We started out small, in our home, and then added on to our home. We were that way until 2012. In 2009 or 2010, our son said he would come home for a couple months and help. A couple more months went by, and he stayed longer, then one day he said, “I’d like to come on board, but I don’t want to live in Columbus.” We figured, “Ok.” We found a property in the historic part of Billings, did a big remodel, and have just continued to grow.
The blessing now, as I look out at our studio now, is seeing that we have a bookkeeper, a marketing person, someone who helps with the camera, another girl who’s just doing phone calls, another person who’s keeping the studio going, another two people doing framing, two of us sitting where production is…Rachael is sitting in another room doing national coaching work, and Rudy’s in another room doing marketing work. Sometimes we’re up to 13 people sitting in here some days.
© Clark Marten | IQ250 | DF+ | 55mm Schneider Kreuznach LS
Oh wow. You mentioned you do your own framing; do you have an in house printer as well?
We print everything in house. Some of the prints that are on the wall are 8 feet long from our Canon 44” and a 5100 Canon. The printers are getting old, but you can just keep switching heads and they just keep running. We laminate the prints, we mount them on board, and then our frames come in from Atlanta. Once the orders are placed, the frame comes in, the order gets put together, and gets shipped. What a blessing that this year for us as we broke the million dollar mark.
Congratulations! It’s really refreshing to hear that given the usual tone of people on the internet going “Oh, photography is dead!”

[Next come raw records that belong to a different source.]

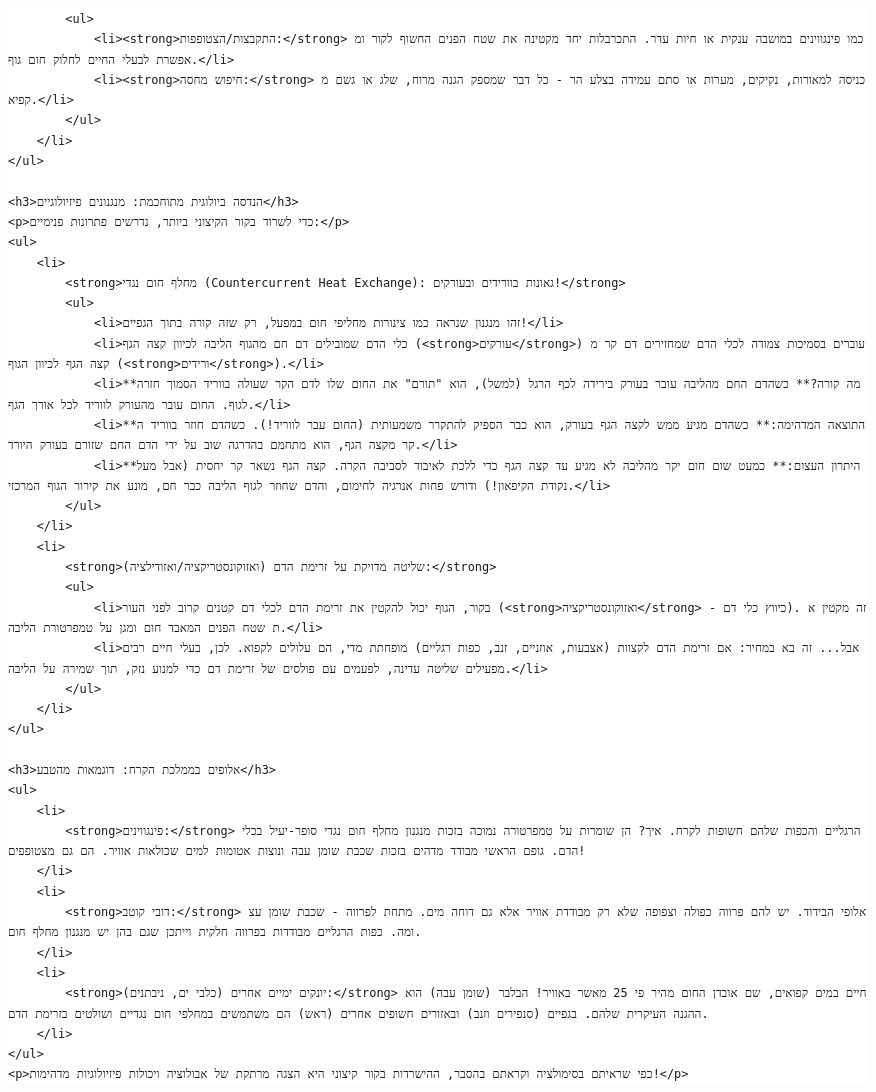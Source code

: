             <ul>
                <li><strong>התקבצות/הצטופפות:</strong> כמו פינגווינים במושבה ענקית או חיות עדר. התכרבלות יחד מקטינה את שטח הפנים החשוף לקור ומאפשרת לבעלי החיים לחלוק חום גוף.</li>
                <li><strong>חיפוש מחסה:</strong> כניסה למאורות, נקיקים, מערות או סתם עמידה בצלע הר - כל דבר שמספק הגנה מרוח, שלג או גשם מקפיא.</li>
            </ul>
        </li>
    </ul>

    <h3>הנדסה ביולוגית מתוחכמת: מנגנונים פיזיולוגיים</h3>
    <p>כדי לשרוד בקור הקיצוני ביותר, נדרשים פתרונות פנימיים:</p>
    <ul>
        <li>
            <strong>מחלף חום נגדי (Countercurrent Heat Exchange): גאונות בוורידים ובעורקים!</strong>
            <ul>
                <li>זהו מנגנון שנראה כמו צינורות מחליפי חום במפעל, רק שזה קורה בתוך הגפיים!</li>
                <li>כלי הדם שמובילים דם חם מהגוף הליבה לכיוון קצה הגף (<strong>עורקים</strong>) עוברים בסמיכות צמודה לכלי הדם שמחזירים דם קר מקצה הגף לכיוון הגוף (<strong>ורידים</strong>).</li>
                <li>**מה קורה?** כשהדם החם מהליבה עובר בעורק בירידה לכף הרגל (למשל), הוא "תורם" את החום שלו לדם הקר שעולה בווריד הסמוך חזרה לגוף. החום עובר מהעורק לווריד לכל אורך הגף.</li>
                <li>**התוצאה המדהימה:** כשהדם מגיע ממש לקצה הגף בעורק, הוא כבר הספיק להתקרר משמעותית (החום עבר לווריד!). כשהדם חוזר בווריד הקר מקצה הגף, הוא מתחמם בהדרגה שוב על ידי הדם החם שזורם בעורק היורד.</li>
                <li>**היתרון העצום:** כמעט שום חום יקר מהליבה לא מגיע עד קצה הגף כדי ללכת לאיבוד לסביבה הקרה. קצה הגף נשאר קר יחסית (אבל מעל נקודת הקיפאון!) ודורש פחות אנרגיה לחימום, והדם שחוזר לגוף הליבה כבר חם, מונע את קירור הגוף המרכזי.</li>
            </ul>
        </li>
        <li>
            <strong>שליטה מדויקת על זרימת הדם (ואזוקונסטריקציה/ואזודילציה):</strong>
            <ul>
                <li>בקור, הגוף יכול להקטין את זרימת הדם לכלי דם קטנים קרוב לפני העור (<strong>ואזוקונסטריקציה</strong> - כיווץ כלי דם). זה מקטין את שטח הפנים המאבד חום ומגן על טמפרטורת הליבה.</li>
                <li>אבל... זה בא במחיר: אם זרימת הדם לקצוות (אצבעות, אוזניים, זנב, כפות רגליים) מופחתת מדי, הם עלולים לקפוא. לכן, בעלי חיים רבים מפעילים שליטה עדינה, לפעמים עם פולסים של זרימת דם כדי למנוע נזק, תוך שמירה על הליבה.</li>
            </ul>
        </li>
    </ul>

    <h3>אלופים בממלכת הקרח: דוגמאות מהטבע</h3>
    <ul>
        <li>
            <strong>פינגווינים:</strong> הרגליים והכפות שלהם חשופות לקרח. איך? הן שומרות על טמפרטורה נמוכה בזכות מנגנון מחלף חום נגדי סופר-יעיל בכלי הדם. גופם הראשי מבודד מדהים בזכות שכבת שומן עבה ונוצות אטומות למים שכולאות אוויר. הם גם מצטופפים!
        </li>
        <li>
            <strong>דובי קוטב:</strong> אלופי הבידוד. יש להם פרווה כפולה וצפופה שלא רק מבודדת אוויר אלא גם דוחה מים. מתחת לפרווה - שכבת שומן עצומה. כפות הרגליים מבודדות בפרווה חלקית וייתכן שגם בהן יש מנגנון מחלף חום.
        </li>
        <li>
            <strong>יונקים ימיים אחרים (כלבי ים, ניבתנים):</strong> חיים במים קפואים, שם אובדן החום מהיר פי 25 מאשר באוויר! הבלבר (שומן עבה) הוא ההגנה העיקרית שלהם. בגפיים (סנפירים וזנב) ובאזורים חשופים אחרים (ראש) הם משתמשים במחלפי חום נגדיים ושולטים בזרימת הדם.
        </li>
    </ul>
    <p>כפי שראיתם בסימולציה וקראתם בהסבר, ההישרדות בקור קיצוני היא הצגה מרתקת של אבולוציה ויכולות פיזיולוגיות מדהימות!</p>
</div>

Oh, I know. Everyone is hunkering down in their garage and we’re doing just the opposite. We’re fortunate that we do a fair bit of coaching, and a lot of people are asking, “Ok, what are you doing differently?” We’ll be having a seminar in May, and last year we had people from Portland, Maine to Portland, Oregon and everywhere in-between. They would come in and say, “I want to learn what you guys are doing.”
© Clark Marten | IQ250 | DF+ | 110mm Schneider Kreuznach LS
That’s awesome. Sounds like you guys are keeping busy. One of the things I was wondering, with all the things you’re doing for photography…what do you do to unwind? What do you do when you’re not putting together orders or sitting in the studio?
I always think I’m halfway retired already, because the job isn’t that hard when good people surround you. I always hope we’re surrounding ourselves with better people than we are because it makes me look better, too!
But relaxing, things like that? Everything I’ve done in my life I’ve turned into a job. I’ve played music for years and years and years; I still do that occasionally, but now when we’re here, we’ll go back home to our old home, our farm. I’m not too involved with it, but I can still play around a little bit. Probably my one enjoyment is to enjoy a martini.
I can feel you on that. Up here in the Northeast, we’re known for our beer, but I’ve been getting into some spirits myself. It’s a great way to unwind.
Well, try a dirty vodka martini for me, and you can toast it towards Montana.
© Clark Marten | IQ250 | DF+ | 150mm Schneider Kreuznach LS
Will do! With all of the changes you’ve made over the past years, you’ve made a big difference with your business. What do you want to see on the horizon? Anything from the photo industry? New gear, software, lenses? Anything like that to enhance your business?
You know, I’m blessed that I can go “This looks interesting,” and then we seem to acquire it. But right now, I’m looking forward to the day that Phase One has a better autofocus system, where I know exactly where I’m focusing. That rascal’s hard in the middle, but I believe that someday that will happen. That’s really my only wish.